[Start of Attachment]

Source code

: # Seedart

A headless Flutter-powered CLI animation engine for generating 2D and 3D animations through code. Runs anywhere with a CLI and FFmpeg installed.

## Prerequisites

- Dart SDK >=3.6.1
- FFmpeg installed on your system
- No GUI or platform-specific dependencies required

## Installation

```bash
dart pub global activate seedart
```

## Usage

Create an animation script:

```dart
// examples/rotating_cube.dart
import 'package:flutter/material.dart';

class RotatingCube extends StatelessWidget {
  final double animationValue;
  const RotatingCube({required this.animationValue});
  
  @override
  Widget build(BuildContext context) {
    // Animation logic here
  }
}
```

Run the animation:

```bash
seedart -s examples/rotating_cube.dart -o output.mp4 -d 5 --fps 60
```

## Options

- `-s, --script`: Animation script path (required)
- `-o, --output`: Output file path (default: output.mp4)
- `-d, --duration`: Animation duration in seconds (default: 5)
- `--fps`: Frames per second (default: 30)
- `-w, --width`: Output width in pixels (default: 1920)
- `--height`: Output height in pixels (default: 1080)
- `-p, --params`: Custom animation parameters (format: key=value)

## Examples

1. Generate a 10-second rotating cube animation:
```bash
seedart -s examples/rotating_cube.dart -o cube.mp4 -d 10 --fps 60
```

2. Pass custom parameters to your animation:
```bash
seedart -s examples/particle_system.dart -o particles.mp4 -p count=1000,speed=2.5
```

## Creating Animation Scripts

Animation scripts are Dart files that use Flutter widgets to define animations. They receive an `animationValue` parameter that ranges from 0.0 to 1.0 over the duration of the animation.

[End of Attachment]

- **What you should do**: Retype only the lines running from the line with "- Dart SDK >=3.6.1" to the end of the listing, including both of those lines.

- **Written response**:
- Dart SDK >=3.6.1
- FFmpeg installed on your system
- No GUI or platform-specific dependencies required

## Installation

```bash
dart pub global activate seedart
```

## Usage

Create an animation script:

```dart
// examples/rotating_cube.dart
import 'package:flutter/material.dart';

class RotatingCube extends StatelessWidget {
  final double animationValue;
  const RotatingCube({required this.animationValue});
  
  @override
  Widget build(BuildContext context) {
    // Animation logic here
  }
}
```

Run the animation:

```bash
seedart -s examples/rotating_cube.dart -o output.mp4 -d 5 --fps 60
```

## Options

- `-s, --script`: Animation script path (required)
- `-o, --output`: Output file path (default: output.mp4)
- `-d, --duration`: Animation duration in seconds (default: 5)
- `--fps`: Frames per second (default: 30)
- `-w, --width`: Output width in pixels (default: 1920)
- `--height`: Output height in pixels (default: 1080)
- `-p, --params`: Custom animation parameters (format: key=value)

## Examples

1. Generate a 10-second rotating cube animation:
```bash
seedart -s examples/rotating_cube.dart -o cube.mp4 -d 10 --fps 60
```

2. Pass custom parameters to your animation:
```bash
seedart -s examples/particle_system.dart -o particles.mp4 -p count=1000,speed=2.5
```

## Creating Animation Scripts

Animation scripts are Dart files that use Flutter widgets to define animations. They receive an `animationValue` parameter that ranges from 0.0 to 1.0 over the duration of the animation.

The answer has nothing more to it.